The suitability map for olive tree cultivation in Jordan encapsulates an integrated analysis derived from the preceding thematic maps (Figure 7), providing a holistic view of the most viable regions for olive farming (Figure 8). This map categorizes the land into four distinct suitability classes, unsuitable, marginally suitable, moderately suitable and highly suitable, based on a composite assessment of climatic and topographical parameters such as precipitation, temperature, aspect, slope and altitude.
Highly Suitable Areas: These regions, predominantly located in the northern and western parts of Jordan, coincide with areas of higher annual precipitation (300–600 mm) and moderate temperatures that avoid the extremes of both winter frost and summer heat. These areas also benefit from favorable northwestern aspects and gentle to moderate slopes, optimizing olive tree exposure to sunlight while minimizing water runoff and soil erosion.
Moderately Suitable Areas: Surrounding the highly suitable zones, these areas exhibit slightly less optimal conditions, either due to reduced precipitation, higher maximum temperatures or less ideal slopes and aspects. However, they still maintain adequate conditions for olive cultivation, requiring perhaps more intensive management practices such as irrigation and soil conservation measures to enhance productivity.
Marginally Suitable Areas: These areas typically face challenges such as lower precipitation (below 300 mm annually), higher elevation, steeper slopes or unfavorable aspects. Olive cultivation in these zones is possible but would require significant adaptations such as controlled irrigation, terracing to manage slopes and careful selection of olive varieties that can tolerate specific microclimatic conditions.
Unsuitable Areas: Primarily found in the extreme desert regions of eastern and southern Jordan, these areas are characterized by very low precipitation (less than 50 mm annually), high temperatures and often extreme slopes or unfavorable aspects for olive cultivation. The limitations in these regions make commercial olive production unfeasible under current climatic conditions.

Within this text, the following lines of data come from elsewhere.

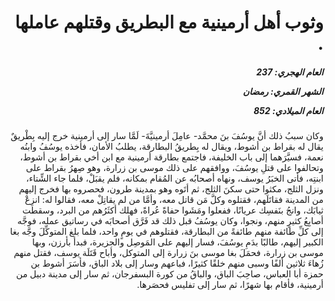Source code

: <h1 dir="rtl">وثوب أهل أرمينية مع البطريق وقتلهم عاملها .</h1>

<h5 dir="rtl">العام الهجري:  237

الشهر القمري: رمضان

العام الميلادي: 852</h5>

<p dir="rtl">وكان سببُ ذلك أنَّ يوسُفَ بنَ محمَّد- عامِلَ أرمينيَّةَ- لَمَّا سار إلى أرمينية خرج إليه بِطْريقٌ يقال له بقراط بن أشوط، ويقال له بِطريقُ البطارقة، يطلبُ الأمان، فأخذه يوسُفُ وابنُه نعمة، فسيَّرَهما إلى باب الخليفة، فاجتمع بطارقة أرمينية مع ابن أخي بقراط بن أشوط، وتحالفوا على قتلِ يوسُفَ، ووافقهم على ذلك موسى بن زرارة، وهو صِهرُ بقراط على ابنتِه، فأتى الخبَرُ يوسف، ونهاه أصحابُه عن المُقام بمكانه، فلم يقبَلْ، فلما جاء الشِّتاء، ونزل الثلج، مكثوا حتى سكنَ الثلج، ثم أتَوه وهو بمدينة طرون، فحصروه بها فخرج إليهم من المدينة فقاتَلَهم، فقتلوه وكلَّ مَن قاتل معه، وأمَّا من لم يقاتِلْ معه، فقالوا له: انزِعْ ثيابَك، وانجُ بنَفسِك عريانًا، ففعلوا ومَشَوا حفاةً عُراةً، فهلك أكثَرُهم من البرد، وسقطت أصابِعُ كثيرٍ منهم، ونجوا، وكان يوسُفُ قبل ذلك قد فَرَّق أصحابَه في رساتيق عمله، فوجَّه إلى كلِّ طائفة منهم طائفةً من البطارقة، فقتلوهم في يومٍ واحد، فلما بلغ المتوكِّلَ وجَّه بغا الكبير إليهم، طالبًا بدَمِ يوسُفَ، فسار إليهم على المَوصِل والجزيرة، فبدأ بأرزن، وبها موسى بن زرارة، فحمَلَ بغا موسى بنَ زرارة إلى المتوكل، وأباح قَتَلَة يوسف، فقتل منهم زُهاءَ ثلاثين ألفًا وسبى منهم خلقًا كثيرًا، فباعهم وسار إلى بلاد الباق، فأسَرَ أشوط بن حمزة أبا العباس، صاحِبَ الباق، والباقُ من كورة البسفرجان، ثم سار إلى مدينة دبيل من أرمينية، فأقام بها شهرًا، ثم سار إلى تفليس فحصَرها.</p></br>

This suitability map serves as a critical tool for agricultural planners, farmers and policymakers, guiding the expansion of olive cultivation in Jordan in a manner that aligns with sustainable agricultural practices and climate resilience. By focusing on areas identified as highly or moderately suitable, investment in olive cultivation can be optimized to achieve higher yields and better quality, ensuring economic viability and environmental sustainability.

4. Discussion

The results presented in this study highlight the northern and western regions of Jordan as the most suitable for olive farming due to favorable climatic conditions, including adequate precipitation and moderate temperatures. This aligns with findings from other Mediterranean regions, underscoring the critical role of balanced microclimatic conditions in olive tree productivity and sustainability. Arenas-Castro et al. [13] emphasize the importance of climate in determining the suitability and productivity of olive varieties, particularly in southern Spain where climate change is expected to decrease the suitability and production of olive varieties. Similarly, Fraga et al. [11] review future impacts and adaptation strategies for Mediterranean olive orchards under climate change, highlighting the need for adaptive measures to sustain olive production.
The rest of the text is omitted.